TASK MATERIAL:
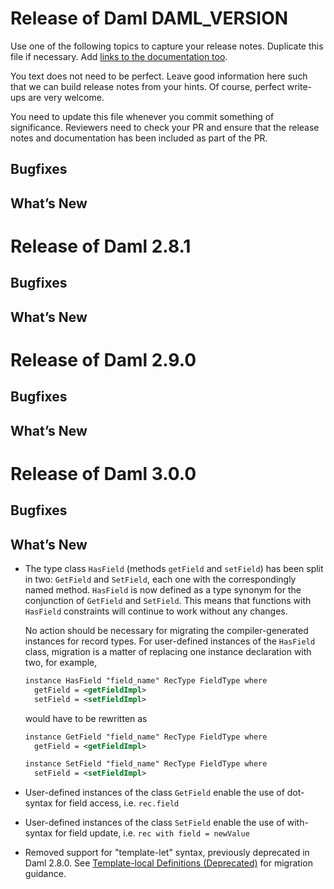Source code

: # Release of Daml DAML_VERSION
Use one of the following topics to capture your release notes. Duplicate this file if necessary.
Add [links to the documentation too](https://docs.daml.com/DAML_VERSION/about.html).

You text does not need to be perfect. Leave good information here such that we can build release notes from your hints.
Of course, perfect write-ups are very welcome.

You need to update this file whenever you commit something of significance. Reviewers need to check your PR
and ensure that the release notes and documentation has been included as part of the PR.

## Bugfixes

## What’s New

# Release of Daml 2.8.1

## Bugfixes

## What’s New

# Release of Daml 2.9.0

## Bugfixes

## What’s New

# Release of Daml 3.0.0

## Bugfixes

## What’s New

* The type class `HasField` (methods `getField` and `setField`) has been split
  in two: `GetField` and `SetField`, each one with the correspondingly named
  method. `HasField` is now defined as a type synonym for the conjunction of
  `GetField` and `SetField`. This means that functions with `HasField`
  constraints will continue to work without any changes.

  No action should be necessary for migrating the compiler-generated instances
  for record types. For user-defined instances of the `HasField` class,
  migration is a matter of replacing one instance declaration with two, for
  example,

  ```daml
  instance HasField "field_name" RecType FieldType where
    getField = <getFieldImpl>
    setField = <setFieldImpl>
  ```

  would have to be rewritten as

  ```daml
  instance GetField "field_name" RecType FieldType where
    getField = <getFieldImpl>

  instance SetField "field_name" RecType FieldType where
    setField = <setFieldImpl>
  ```

* User-defined instances of the class `GetField` enable the use of dot-syntax
  for field access, i.e. `rec.field`

* User-defined instances of the class `SetField` enable the use of with-syntax
  for field update, i.e. `rec with field = newValue`

* Removed support for "template-let" syntax, previously deprecated in Daml 2.8.0.
  See [Template-local Definitions (Deprecated)](https://docs.daml.com/daml/reference/templates.html#template-local-definitions-deprecated)
  for migration guidance.
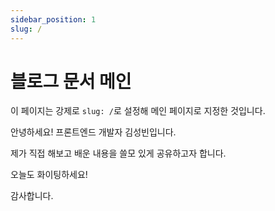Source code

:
 ```yaml
---
sidebar_position: 1
slug: /
---
```

# 블로그 문서 메인

이 페이지는 강제로 `slug: /`로 설정해 메인 페이지로 지정한 것입니다.

안녕하세요! 프론트엔드 개발자 김성빈입니다.

제가 직접 해보고 배운 내용을 쓸모 있게 공유하고자 합니다.

오늘도 화이팅하세요!

감사합니다.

WHAT NEEDS TO BE DONE:
If a picture appears in the records, omit it and print everything else exactly.

SOLUTION TO THIS EXERCISE:
Source code

: # Release of Daml DAML_VERSION
Use one of the following topics to capture your release notes. Duplicate this file if necessary.
Add [links to the documentation too](https://docs.daml.com/DAML_VERSION/about.html).

You text does not need to be perfect. Leave good information here such that we can build release notes from your hints.
Of course, perfect write-ups are very welcome.

You need to update this file whenever you commit something of significance. Reviewers need to check your PR
and ensure that the release notes and documentation has been included as part of the PR.

## Bugfixes

## What’s New

# Release of Daml 2.8.1

## Bugfixes

## What’s New

# Release of Daml 2.9.0

## Bugfixes

## What’s New

# Release of Daml 3.0.0

## Bugfixes

## What’s New

* The type class `HasField` (methods `getField` and `setField`) has been split
  in two: `GetField` and `SetField`, each one with the correspondingly named
  method. `HasField` is now defined as a type synonym for the conjunction of
  `GetField` and `SetField`. This means that functions with `HasField`
  constraints will continue to work without any changes.

  No action should be necessary for migrating the compiler-generated instances
  for record types. For user-defined instances of the `HasField` class,
  migration is a matter of replacing one instance declaration with two, for
  example,

  ```daml
  instance HasField "field_name" RecType FieldType where
    getField = <getFieldImpl>
    setField = <setFieldImpl>
  ```

  would have to be rewritten as

  ```daml
  instance GetField "field_name" RecType FieldType where
    getField = <getFieldImpl>

  instance SetField "field_name" RecType FieldType where
    setField = <setFieldImpl>
  ```

* User-defined instances of the class `GetField` enable the use of dot-syntax
  for field access, i.e. `rec.field`

* User-defined instances of the class `SetField` enable the use of with-syntax
  for field update, i.e. `rec with field = newValue`

* Removed support for "template-let" syntax, previously deprecated in Daml 2.8.0.
  See [Template-local Definitions (Deprecated)](https://docs.daml.com/daml/reference/templates.html#template-local-definitions-deprecated)
  for migration guidance.
Source code

:
 ```yaml
---
sidebar_position: 1
slug: /
---
```

# 블로그 문서 메인

이 페이지는 강제로 `slug: /`로 설정해 메인 페이지로 지정한 것입니다.

안녕하세요! 프론트엔드 개발자 김성빈입니다.

제가 직접 해보고 배운 내용을 쓸모 있게 공유하고자 합니다.

오늘도 화이팅하세요!

감사합니다.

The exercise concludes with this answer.